How to complete this task = Reproduce every entry precisely as written.
═════ Supplied material ═════
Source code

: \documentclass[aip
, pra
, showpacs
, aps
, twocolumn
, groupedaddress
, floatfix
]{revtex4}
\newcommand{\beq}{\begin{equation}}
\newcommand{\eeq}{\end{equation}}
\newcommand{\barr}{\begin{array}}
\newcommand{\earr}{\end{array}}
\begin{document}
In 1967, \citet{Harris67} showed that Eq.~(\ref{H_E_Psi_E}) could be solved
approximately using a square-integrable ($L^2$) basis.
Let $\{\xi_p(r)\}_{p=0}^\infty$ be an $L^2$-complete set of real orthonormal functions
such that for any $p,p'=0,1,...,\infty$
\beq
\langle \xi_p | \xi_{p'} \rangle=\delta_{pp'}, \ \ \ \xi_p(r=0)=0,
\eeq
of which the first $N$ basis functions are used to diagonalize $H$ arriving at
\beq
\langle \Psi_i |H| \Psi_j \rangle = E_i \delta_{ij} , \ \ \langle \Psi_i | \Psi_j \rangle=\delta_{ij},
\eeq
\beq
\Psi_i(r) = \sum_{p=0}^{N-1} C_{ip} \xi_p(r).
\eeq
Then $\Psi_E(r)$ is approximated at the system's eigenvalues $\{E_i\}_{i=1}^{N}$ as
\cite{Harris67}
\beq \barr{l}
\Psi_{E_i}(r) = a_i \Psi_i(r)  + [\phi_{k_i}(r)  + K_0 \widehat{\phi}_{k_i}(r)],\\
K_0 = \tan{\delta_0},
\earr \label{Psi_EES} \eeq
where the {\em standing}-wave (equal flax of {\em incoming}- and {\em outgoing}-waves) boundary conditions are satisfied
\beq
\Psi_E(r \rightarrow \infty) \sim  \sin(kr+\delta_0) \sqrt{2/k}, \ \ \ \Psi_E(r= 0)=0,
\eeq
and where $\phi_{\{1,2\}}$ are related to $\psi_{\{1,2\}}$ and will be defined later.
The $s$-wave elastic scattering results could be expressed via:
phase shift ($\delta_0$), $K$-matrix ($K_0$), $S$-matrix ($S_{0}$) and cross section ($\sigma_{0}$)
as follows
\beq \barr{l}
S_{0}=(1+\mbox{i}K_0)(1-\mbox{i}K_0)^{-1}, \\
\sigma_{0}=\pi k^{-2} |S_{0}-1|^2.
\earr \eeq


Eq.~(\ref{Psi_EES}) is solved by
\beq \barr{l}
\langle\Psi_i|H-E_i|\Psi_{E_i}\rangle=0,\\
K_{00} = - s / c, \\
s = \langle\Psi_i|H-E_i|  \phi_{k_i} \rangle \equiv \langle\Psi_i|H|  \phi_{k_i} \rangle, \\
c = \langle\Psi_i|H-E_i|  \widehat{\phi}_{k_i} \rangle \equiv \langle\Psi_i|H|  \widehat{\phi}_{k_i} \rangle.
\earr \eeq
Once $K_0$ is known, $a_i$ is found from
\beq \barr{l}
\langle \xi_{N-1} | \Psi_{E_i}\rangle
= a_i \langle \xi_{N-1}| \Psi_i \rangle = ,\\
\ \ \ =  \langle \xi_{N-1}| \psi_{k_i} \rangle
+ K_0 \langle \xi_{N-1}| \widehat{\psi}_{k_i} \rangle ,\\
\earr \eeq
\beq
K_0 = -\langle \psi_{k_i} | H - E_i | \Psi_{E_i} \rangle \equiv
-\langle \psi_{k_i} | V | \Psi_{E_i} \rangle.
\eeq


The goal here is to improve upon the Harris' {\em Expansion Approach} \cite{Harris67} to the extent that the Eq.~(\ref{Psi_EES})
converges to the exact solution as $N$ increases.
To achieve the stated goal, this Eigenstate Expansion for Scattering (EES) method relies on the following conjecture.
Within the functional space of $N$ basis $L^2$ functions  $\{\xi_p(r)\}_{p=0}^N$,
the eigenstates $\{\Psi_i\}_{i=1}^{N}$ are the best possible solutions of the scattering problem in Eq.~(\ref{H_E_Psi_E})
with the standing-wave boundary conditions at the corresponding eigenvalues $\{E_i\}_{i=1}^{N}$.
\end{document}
═════
Finished task =
Source code

: \documentclass[aip
, pra
, showpacs
, aps
, twocolumn
, groupedaddress
, floatfix
]{revtex4}
\newcommand{\beq}{\begin{equation}}
\newcommand{\eeq}{\end{equation}}
\newcommand{\barr}{\begin{array}}
\newcommand{\earr}{\end{array}}
\begin{document}
In 1967, \citet{Harris67} showed that Eq.~(\ref{H_E_Psi_E}) could be solved
approximately using a square-integrable ($L^2$) basis.
Let $\{\xi_p(r)\}_{p=0}^\infty$ be an $L^2$-complete set of real orthonormal functions
such that for any $p,p'=0,1,...,\infty$
\beq
\langle \xi_p | \xi_{p'} \rangle=\delta_{pp'}, \ \ \ \xi_p(r=0)=0,
\eeq
of which the first $N$ basis functions are used to diagonalize $H$ arriving at
\beq
\langle \Psi_i |H| \Psi_j \rangle = E_i \delta_{ij} , \ \ \langle \Psi_i | \Psi_j \rangle=\delta_{ij},
\eeq
\beq
\Psi_i(r) = \sum_{p=0}^{N-1} C_{ip} \xi_p(r).
\eeq
Then $\Psi_E(r)$ is approximated at the system's eigenvalues $\{E_i\}_{i=1}^{N}$ as
\cite{Harris67}
\beq \barr{l}
\Psi_{E_i}(r) = a_i \Psi_i(r)  + [\phi_{k_i}(r)  + K_0 \widehat{\phi}_{k_i}(r)],\\
K_0 = \tan{\delta_0},
\earr \label{Psi_EES} \eeq
where the {\em standing}-wave (equal flax of {\em incoming}- and {\em outgoing}-waves) boundary conditions are satisfied
\beq
\Psi_E(r \rightarrow \infty) \sim  \sin(kr+\delta_0) \sqrt{2/k}, \ \ \ \Psi_E(r= 0)=0,
\eeq
and where $\phi_{\{1,2\}}$ are related to $\psi_{\{1,2\}}$ and will be defined later.
The $s$-wave elastic scattering results could be expressed via:
phase shift ($\delta_0$), $K$-matrix ($K_0$), $S$-matrix ($S_{0}$) and cross section ($\sigma_{0}$)
as follows
\beq \barr{l}
S_{0}=(1+\mbox{i}K_0)(1-\mbox{i}K_0)^{-1}, \\
\sigma_{0}=\pi k^{-2} |S_{0}-1|^2.
\earr \eeq


Eq.~(\ref{Psi_EES}) is solved by
\beq \barr{l}
\langle\Psi_i|H-E_i|\Psi_{E_i}\rangle=0,\\
K_{00} = - s / c, \\
s = \langle\Psi_i|H-E_i|  \phi_{k_i} \rangle \equiv \langle\Psi_i|H|  \phi_{k_i} \rangle, \\
c = \langle\Psi_i|H-E_i|  \widehat{\phi}_{k_i} \rangle \equiv \langle\Psi_i|H|  \widehat{\phi}_{k_i} \rangle.
\earr \eeq
Once $K_0$ is known, $a_i$ is found from
\beq \barr{l}
\langle \xi_{N-1} | \Psi_{E_i}\rangle
= a_i \langle \xi_{N-1}| \Psi_i \rangle = ,\\
\ \ \ =  \langle \xi_{N-1}| \psi_{k_i} \rangle
+ K_0 \langle \xi_{N-1}| \widehat{\psi}_{k_i} \rangle ,\\
\earr \eeq
\beq
K_0 = -\langle \psi_{k_i} | H - E_i | \Psi_{E_i} \rangle \equiv
-\langle \psi_{k_i} | V | \Psi_{E_i} \rangle.
\eeq


The goal here is to improve upon the Harris' {\em Expansion Approach} \cite{Harris67} to the extent that the Eq.~(\ref{Psi_EES})
converges to the exact solution as $N$ increases.
To achieve the stated goal, this Eigenstate Expansion for Scattering (EES) method relies on the following conjecture.
Within the functional space of $N$ basis $L^2$ functions  $\{\xi_p(r)\}_{p=0}^N$,
the eigenstates $\{\Psi_i\}_{i=1}^{N}$ are the best possible solutions of the scattering problem in Eq.~(\ref{H_E_Psi_E})
with the standing-wave boundary conditions at the corresponding eigenvalues $\{E_i\}_{i=1}^{N}$.
\end{document}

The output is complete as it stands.